これらのファイルは、Goのアセンブラ(5aは386アーキテクチャ用のアセンブラ)のパーサと字句解析器に関連するソースコードです。変更内容は、FUNCDATAディレクティブの第4引数(値)が、既存のD_EXTERN(外部シンボル)やD_STATIC(静的シンボル)に加えて、新たにD_OREG(オフセットレジスタ)型も受け入れるように拡張されたことです。

これは、アセンブリコード内でFUNCDATAがレジスタオフセットを参照するような新しいパターンに対応するために行われました。具体的には、gcargs_reflectcall<>gclocals_reflectcall<>のようなGCマップデータが、アセンブリ内でレジスタオフセットとして参照される可能性があるため、パーサがこれを正しく解釈できるようにするための変更です。

src/pkg/runtime/asm_*.s の変更

このコミットの核心は、386、AMD64、ARMアーキテクチャ向けのアセンブリファイル(asm_386.s, asm_amd64.s, asm_arm.s)に対する変更です。
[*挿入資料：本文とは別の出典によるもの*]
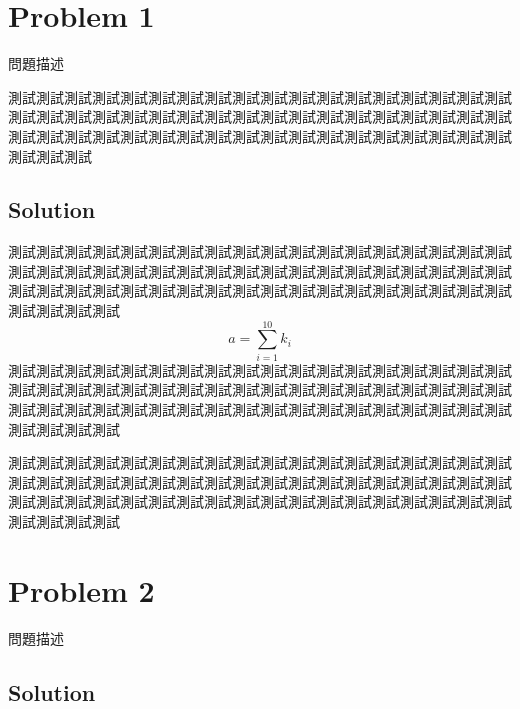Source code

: \documentclass[12pt]{article}
\begin{document}
\begin{CJK}{UTF8}{bkai}

\cfoot{\thepage}

\tableofcontents\thispagestyle{fancy}


\section{Problem 1}

問題描述

測試測試測試測試測試測試測試測試測試測試測試測試測試測試測試測試測試測試測試測試測試測試測試測試測試測試測試測試測試測試測試測試測試測試測試測試測試測試測試測試測試測試測試測試測試測試測試測試測試測試測試測試測試測試測試測試測試

\subsection*{Solution}

測試測試測試測試測試測試測試測試測試測試測試測試測試測試測試測試測試測試測試測試測試測試測試測試測試測試測試測試測試測試測試測試測試測試測試測試測試測試測試測試測試測試測試測試測試測試測試測試測試測試測試測試測試測試測試測試測試測試
\begin{equation*}
    a = \sum_{i=1}^{10} k_i
\end{equation*}
測試測試測試測試測試測試測試測試測試測試測試測試測試測試測試測試測試測試測試測試測試測試測試測試測試測試測試測試測試測試測試測試測試測試測試測試測試測試測試測試測試測試測試測試測試測試測試測試測試測試測試測試測試測試測試測試測試測試

測試測試測試測試測試測試測試測試測試測試測試測試測試測試測試測試測試測試測試測試測試測試測試測試測試測試測試測試測試測試測試測試測試測試測試測試測試測試測試測試測試測試測試測試測試測試測試測試測試測試測試測試測試測試測試測試測試測試

\clearpage
\section{Problem 2}

問題描述

\subsection*{Solution}


\end{CJK}
\end{document}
  1. GCマップデータの定義: gcargs_reflectcall<>gclocals_reflectcall<>という2つの新しいデータセクションが追加されました。これらは、reflect.callXXフレームの引数とローカル変数のGCマップを定義します。

    • gcargs_reflectcall<>:

      • DATA gcargs_reflectcall<>+0x00(SB)/4, $1: 1つのスタックマップが存在することを示します。
      • DATA gcargs_reflectcall<>+0x04(SB)/4, $6: 3つの引数があることを示します(6はビットマップの長さを示唆)。
      • DATA gcargs_reflectcall<>+0x08(SB)/4, $(const_BitsPointer+(const_BitsPointer<<2)+(const_BitsScalar<<4)): これが実際のGCマップのビットパターンです。
        • const_BitsPointer: ポインタであることを示すビット。
        • const_BitsPointer<<2: 2ビット左シフト。これは、2番目の引数がポインタであることを示します。
        • const_BitsScalar<<4: 4ビット左シフト。これは、3番目の引数がスカラーであることを示します。 この組み合わせにより、3つの引数のうち、1番目と2番目がポインタであり、3番目がスカラーであることをGCに伝えます。これは、reflect.Callが通常、関数ポインタ、引数データへのポインタ、引数サイズという3つの主要な引数を扱うことに対応しています。
    • gclocals_reflectcall<>:

      • DATA gclocals_reflectcall<>+0x00(SB)/4, $1: 1つのスタックマップが存在することを示します。
      • DATA gclocals_reflectcall<>+0x04(SB)/4, $0: reflect.callXXフレームにはローカル変数が存在しないため、ローカル変数の数は0であることを示します。
  2. FUNCDATAディレクティブの追加: CALLFNマクロ(reflect.callXX関数を定義するために使用されるマクロ)内に、以下のFUNCDATAディレクティブが追加されました。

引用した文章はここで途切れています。